■ **DATA RECORDS**
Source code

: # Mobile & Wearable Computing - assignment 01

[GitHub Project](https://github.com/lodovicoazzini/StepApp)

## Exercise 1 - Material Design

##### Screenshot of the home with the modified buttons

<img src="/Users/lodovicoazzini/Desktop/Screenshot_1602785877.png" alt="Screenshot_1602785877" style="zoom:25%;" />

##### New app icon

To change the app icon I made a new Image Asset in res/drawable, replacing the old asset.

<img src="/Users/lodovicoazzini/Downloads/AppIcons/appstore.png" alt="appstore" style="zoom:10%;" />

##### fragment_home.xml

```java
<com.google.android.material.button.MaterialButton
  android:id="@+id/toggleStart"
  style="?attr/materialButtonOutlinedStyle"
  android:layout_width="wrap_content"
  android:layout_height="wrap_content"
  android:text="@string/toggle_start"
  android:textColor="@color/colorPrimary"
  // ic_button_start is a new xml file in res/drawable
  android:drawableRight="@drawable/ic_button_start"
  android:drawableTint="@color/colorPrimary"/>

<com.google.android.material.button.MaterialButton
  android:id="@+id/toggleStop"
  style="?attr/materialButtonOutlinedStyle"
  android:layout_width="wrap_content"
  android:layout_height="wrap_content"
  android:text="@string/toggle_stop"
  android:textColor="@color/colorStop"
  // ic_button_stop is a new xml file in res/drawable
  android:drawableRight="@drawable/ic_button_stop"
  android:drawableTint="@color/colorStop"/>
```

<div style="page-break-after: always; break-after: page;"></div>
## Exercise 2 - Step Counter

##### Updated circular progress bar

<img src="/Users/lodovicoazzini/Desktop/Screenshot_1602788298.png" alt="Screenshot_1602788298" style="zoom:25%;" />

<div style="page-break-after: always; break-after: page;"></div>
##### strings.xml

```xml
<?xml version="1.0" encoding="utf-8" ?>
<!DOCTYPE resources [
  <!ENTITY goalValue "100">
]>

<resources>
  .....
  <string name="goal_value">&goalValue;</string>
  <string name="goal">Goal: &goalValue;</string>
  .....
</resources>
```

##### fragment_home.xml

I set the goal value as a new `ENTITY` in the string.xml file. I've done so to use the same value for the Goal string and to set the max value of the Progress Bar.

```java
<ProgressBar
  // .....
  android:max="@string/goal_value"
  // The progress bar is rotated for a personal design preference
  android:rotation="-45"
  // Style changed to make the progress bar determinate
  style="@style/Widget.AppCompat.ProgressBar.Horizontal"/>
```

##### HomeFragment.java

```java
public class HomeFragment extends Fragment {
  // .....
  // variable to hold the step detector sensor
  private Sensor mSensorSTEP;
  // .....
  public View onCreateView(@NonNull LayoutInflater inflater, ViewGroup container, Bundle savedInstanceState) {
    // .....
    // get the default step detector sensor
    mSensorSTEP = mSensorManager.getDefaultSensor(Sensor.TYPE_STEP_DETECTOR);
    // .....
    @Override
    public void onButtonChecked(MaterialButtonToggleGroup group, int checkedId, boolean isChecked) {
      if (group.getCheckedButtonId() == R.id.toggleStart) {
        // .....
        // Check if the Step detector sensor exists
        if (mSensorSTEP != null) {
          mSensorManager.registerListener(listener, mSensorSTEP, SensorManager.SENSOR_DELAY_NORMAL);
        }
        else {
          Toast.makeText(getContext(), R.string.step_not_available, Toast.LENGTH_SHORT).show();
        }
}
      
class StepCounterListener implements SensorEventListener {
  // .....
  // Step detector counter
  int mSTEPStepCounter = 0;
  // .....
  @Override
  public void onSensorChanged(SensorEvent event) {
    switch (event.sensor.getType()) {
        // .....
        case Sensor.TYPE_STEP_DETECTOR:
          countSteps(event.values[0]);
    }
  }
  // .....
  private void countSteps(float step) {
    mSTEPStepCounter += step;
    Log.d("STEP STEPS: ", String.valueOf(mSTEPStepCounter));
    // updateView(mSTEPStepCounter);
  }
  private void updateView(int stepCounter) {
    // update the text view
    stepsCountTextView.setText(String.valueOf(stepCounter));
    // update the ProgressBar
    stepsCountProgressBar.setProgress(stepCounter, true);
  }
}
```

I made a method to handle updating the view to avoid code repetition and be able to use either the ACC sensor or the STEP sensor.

■ **EXERCISE REQUIREMENTS**
This calls for an exact transcription of every entry above.

■ **ANSWER FOR THIS EXERCISE**
Source code

: # Mobile & Wearable Computing - assignment 01

[GitHub Project](https://github.com/lodovicoazzini/StepApp)

## Exercise 1 - Material Design

##### Screenshot of the home with the modified buttons

<img src="/Users/lodovicoazzini/Desktop/Screenshot_1602785877.png" alt="Screenshot_1602785877" style="zoom:25%;" />

##### New app icon

To change the app icon I made a new Image Asset in res/drawable, replacing the old asset.

<img src="/Users/lodovicoazzini/Downloads/AppIcons/appstore.png" alt="appstore" style="zoom:10%;" />

##### fragment_home.xml

```java
<com.google.android.material.button.MaterialButton
  android:id="@+id/toggleStart"
  style="?attr/materialButtonOutlinedStyle"
  android:layout_width="wrap_content"
  android:layout_height="wrap_content"
  android:text="@string/toggle_start"
  android:textColor="@color/colorPrimary"
  // ic_button_start is a new xml file in res/drawable
  android:drawableRight="@drawable/ic_button_start"
  android:drawableTint="@color/colorPrimary"/>

<com.google.android.material.button.MaterialButton
  android:id="@+id/toggleStop"
  style="?attr/materialButtonOutlinedStyle"
  android:layout_width="wrap_content"
  android:layout_height="wrap_content"
  android:text="@string/toggle_stop"
  android:textColor="@color/colorStop"
  // ic_button_stop is a new xml file in res/drawable
  android:drawableRight="@drawable/ic_button_stop"
  android:drawableTint="@color/colorStop"/>
```

<div style="page-break-after: always; break-after: page;"></div>
## Exercise 2 - Step Counter

##### Updated circular progress bar

<img src="/Users/lodovicoazzini/Desktop/Screenshot_1602788298.png" alt="Screenshot_1602788298" style="zoom:25%;" />

<div style="page-break-after: always; break-after: page;"></div>
##### strings.xml

```xml
<?xml version="1.0" encoding="utf-8" ?>
<!DOCTYPE resources [
  <!ENTITY goalValue "100">
]>

<resources>
  .....
  <string name="goal_value">&goalValue;</string>
  <string name="goal">Goal: &goalValue;</string>
  .....
</resources>
```

##### fragment_home.xml

I set the goal value as a new `ENTITY` in the string.xml file. I've done so to use the same value for the Goal string and to set the max value of the Progress Bar.

```java
<ProgressBar
  // .....
  android:max="@string/goal_value"
  // The progress bar is rotated for a personal design preference
  android:rotation="-45"
  // Style changed to make the progress bar determinate
  style="@style/Widget.AppCompat.ProgressBar.Horizontal"/>
```

##### HomeFragment.java

```java
public class HomeFragment extends Fragment {
  // .....
  // variable to hold the step detector sensor
  private Sensor mSensorSTEP;
  // .....
  public View onCreateView(@NonNull LayoutInflater inflater, ViewGroup container, Bundle savedInstanceState) {
    // .....
    // get the default step detector sensor
    mSensorSTEP = mSensorManager.getDefaultSensor(Sensor.TYPE_STEP_DETECTOR);
    // .....
    @Override
    public void onButtonChecked(MaterialButtonToggleGroup group, int checkedId, boolean isChecked) {
      if (group.getCheckedButtonId() == R.id.toggleStart) {
        // .....
        // Check if the Step detector sensor exists
        if (mSensorSTEP != null) {
          mSensorManager.registerListener(listener, mSensorSTEP, SensorManager.SENSOR_DELAY_NORMAL);
        }
        else {
          Toast.makeText(getContext(), R.string.step_not_available, Toast.LENGTH_SHORT).show();
        }
}
      
class StepCounterListener implements SensorEventListener {
  // .....
  // Step detector counter
  int mSTEPStepCounter = 0;
  // .....
  @Override
  public void onSensorChanged(SensorEvent event) {
    switch (event.sensor.getType()) {
        // .....
        case Sensor.TYPE_STEP_DETECTOR:
          countSteps(event.values[0]);
    }
  }
  // .....
  private void countSteps(float step) {
    mSTEPStepCounter += step;
    Log.d("STEP STEPS: ", String.valueOf(mSTEPStepCounter));
    // updateView(mSTEPStepCounter);
  }
  private void updateView(int stepCounter) {
    // update the text view
    stepsCountTextView.setText(String.valueOf(stepCounter));
    // update the ProgressBar
    stepsCountProgressBar.setProgress(stepCounter, true);
  }
}
```

I made a method to handle updating the view to avoid code repetition and be able to use either the ACC sensor or the STEP sensor.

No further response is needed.